(Saved data entries)
※ ※ ※

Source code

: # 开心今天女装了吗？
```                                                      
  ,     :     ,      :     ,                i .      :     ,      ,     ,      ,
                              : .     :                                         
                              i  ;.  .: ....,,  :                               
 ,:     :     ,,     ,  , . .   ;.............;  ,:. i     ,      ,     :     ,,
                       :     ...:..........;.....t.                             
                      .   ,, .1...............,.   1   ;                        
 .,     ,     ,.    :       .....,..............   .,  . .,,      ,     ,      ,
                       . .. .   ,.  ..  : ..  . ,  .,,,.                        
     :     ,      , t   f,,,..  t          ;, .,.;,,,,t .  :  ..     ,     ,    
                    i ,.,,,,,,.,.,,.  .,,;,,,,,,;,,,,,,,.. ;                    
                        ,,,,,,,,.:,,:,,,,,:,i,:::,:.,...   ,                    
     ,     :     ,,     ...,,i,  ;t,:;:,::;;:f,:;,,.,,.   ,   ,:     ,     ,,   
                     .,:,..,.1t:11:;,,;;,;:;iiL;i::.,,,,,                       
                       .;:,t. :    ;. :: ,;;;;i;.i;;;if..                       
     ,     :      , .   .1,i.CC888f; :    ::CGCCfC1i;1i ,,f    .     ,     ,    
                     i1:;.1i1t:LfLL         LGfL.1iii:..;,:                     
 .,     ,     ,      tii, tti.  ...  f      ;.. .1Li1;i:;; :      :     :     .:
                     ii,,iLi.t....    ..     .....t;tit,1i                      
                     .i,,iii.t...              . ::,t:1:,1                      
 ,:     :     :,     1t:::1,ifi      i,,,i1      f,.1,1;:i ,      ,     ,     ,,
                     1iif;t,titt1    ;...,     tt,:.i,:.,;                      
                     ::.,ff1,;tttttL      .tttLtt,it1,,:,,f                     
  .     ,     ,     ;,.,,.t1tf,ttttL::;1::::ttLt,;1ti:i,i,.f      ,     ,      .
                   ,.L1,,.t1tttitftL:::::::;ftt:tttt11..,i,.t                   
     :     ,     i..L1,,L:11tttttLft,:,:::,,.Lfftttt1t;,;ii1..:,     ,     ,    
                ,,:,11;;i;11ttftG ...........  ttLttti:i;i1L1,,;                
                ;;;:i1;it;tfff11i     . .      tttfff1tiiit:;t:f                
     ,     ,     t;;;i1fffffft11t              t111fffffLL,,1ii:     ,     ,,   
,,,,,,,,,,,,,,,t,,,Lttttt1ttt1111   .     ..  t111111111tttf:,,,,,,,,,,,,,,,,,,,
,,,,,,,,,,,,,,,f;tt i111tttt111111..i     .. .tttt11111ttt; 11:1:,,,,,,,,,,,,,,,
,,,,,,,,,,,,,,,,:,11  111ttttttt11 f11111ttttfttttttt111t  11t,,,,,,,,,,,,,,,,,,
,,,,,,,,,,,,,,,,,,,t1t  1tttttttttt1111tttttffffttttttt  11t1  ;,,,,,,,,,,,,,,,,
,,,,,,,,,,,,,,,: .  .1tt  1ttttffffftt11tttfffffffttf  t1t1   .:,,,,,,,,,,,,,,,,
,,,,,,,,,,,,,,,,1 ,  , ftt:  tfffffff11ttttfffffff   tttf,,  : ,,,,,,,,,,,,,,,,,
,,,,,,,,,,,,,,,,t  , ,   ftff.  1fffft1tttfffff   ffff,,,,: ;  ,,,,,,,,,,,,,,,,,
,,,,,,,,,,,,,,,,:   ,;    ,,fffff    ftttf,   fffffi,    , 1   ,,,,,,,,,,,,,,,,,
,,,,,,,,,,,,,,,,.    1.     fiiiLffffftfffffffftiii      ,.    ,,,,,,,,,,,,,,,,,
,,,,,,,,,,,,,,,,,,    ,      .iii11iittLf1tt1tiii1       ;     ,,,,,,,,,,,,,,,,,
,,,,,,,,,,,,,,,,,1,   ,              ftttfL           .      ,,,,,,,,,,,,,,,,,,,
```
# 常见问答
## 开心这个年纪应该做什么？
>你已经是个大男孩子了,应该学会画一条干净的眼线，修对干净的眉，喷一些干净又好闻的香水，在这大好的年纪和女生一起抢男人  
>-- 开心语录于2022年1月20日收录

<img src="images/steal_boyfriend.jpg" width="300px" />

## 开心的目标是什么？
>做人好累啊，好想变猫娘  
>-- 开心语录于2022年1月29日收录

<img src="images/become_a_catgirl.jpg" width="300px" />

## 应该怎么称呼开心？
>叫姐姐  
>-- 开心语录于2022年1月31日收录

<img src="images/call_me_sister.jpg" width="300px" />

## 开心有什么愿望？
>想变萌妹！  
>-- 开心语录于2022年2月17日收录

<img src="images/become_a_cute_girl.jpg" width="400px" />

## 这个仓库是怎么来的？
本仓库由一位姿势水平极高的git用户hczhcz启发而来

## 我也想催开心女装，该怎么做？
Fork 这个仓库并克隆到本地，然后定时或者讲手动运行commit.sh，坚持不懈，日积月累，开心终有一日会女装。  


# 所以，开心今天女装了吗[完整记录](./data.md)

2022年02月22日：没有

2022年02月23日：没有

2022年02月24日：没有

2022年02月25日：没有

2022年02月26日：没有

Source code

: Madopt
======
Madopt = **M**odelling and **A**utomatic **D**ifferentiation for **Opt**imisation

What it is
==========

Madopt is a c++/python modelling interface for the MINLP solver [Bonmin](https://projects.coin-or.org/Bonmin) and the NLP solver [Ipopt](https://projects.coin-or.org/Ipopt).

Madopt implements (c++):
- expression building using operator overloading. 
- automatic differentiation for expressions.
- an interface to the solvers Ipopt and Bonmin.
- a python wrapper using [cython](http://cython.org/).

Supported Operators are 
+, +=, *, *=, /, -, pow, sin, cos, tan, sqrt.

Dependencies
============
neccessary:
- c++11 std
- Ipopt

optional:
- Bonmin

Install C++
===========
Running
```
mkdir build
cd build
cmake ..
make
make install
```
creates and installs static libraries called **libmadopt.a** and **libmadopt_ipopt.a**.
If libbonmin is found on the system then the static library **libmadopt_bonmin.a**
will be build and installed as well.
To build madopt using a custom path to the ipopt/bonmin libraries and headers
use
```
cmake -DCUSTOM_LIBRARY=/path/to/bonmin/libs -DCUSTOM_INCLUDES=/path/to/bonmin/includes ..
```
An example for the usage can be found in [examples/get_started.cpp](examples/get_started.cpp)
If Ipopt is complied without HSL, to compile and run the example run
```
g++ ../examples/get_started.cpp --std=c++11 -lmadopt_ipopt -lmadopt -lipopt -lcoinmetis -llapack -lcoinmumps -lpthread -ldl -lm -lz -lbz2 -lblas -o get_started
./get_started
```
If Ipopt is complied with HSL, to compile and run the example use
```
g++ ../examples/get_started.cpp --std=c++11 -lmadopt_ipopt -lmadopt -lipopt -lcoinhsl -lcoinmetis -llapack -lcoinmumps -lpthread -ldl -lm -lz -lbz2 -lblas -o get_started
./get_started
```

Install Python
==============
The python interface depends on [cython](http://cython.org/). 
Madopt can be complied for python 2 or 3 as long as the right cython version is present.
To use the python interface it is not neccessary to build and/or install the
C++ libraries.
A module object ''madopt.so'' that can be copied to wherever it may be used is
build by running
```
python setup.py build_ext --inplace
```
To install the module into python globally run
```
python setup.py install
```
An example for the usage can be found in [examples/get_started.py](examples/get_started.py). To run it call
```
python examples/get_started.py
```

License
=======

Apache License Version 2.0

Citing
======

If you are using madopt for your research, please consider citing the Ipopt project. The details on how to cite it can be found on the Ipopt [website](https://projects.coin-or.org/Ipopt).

※ ※ ※

◆ **To do**:
Write out each line above containing "compile".

◆ **Reply to the exercise**:
If Ipopt is complied without HSL, to compile and run the example run
If Ipopt is complied with HSL, to compile and run the example use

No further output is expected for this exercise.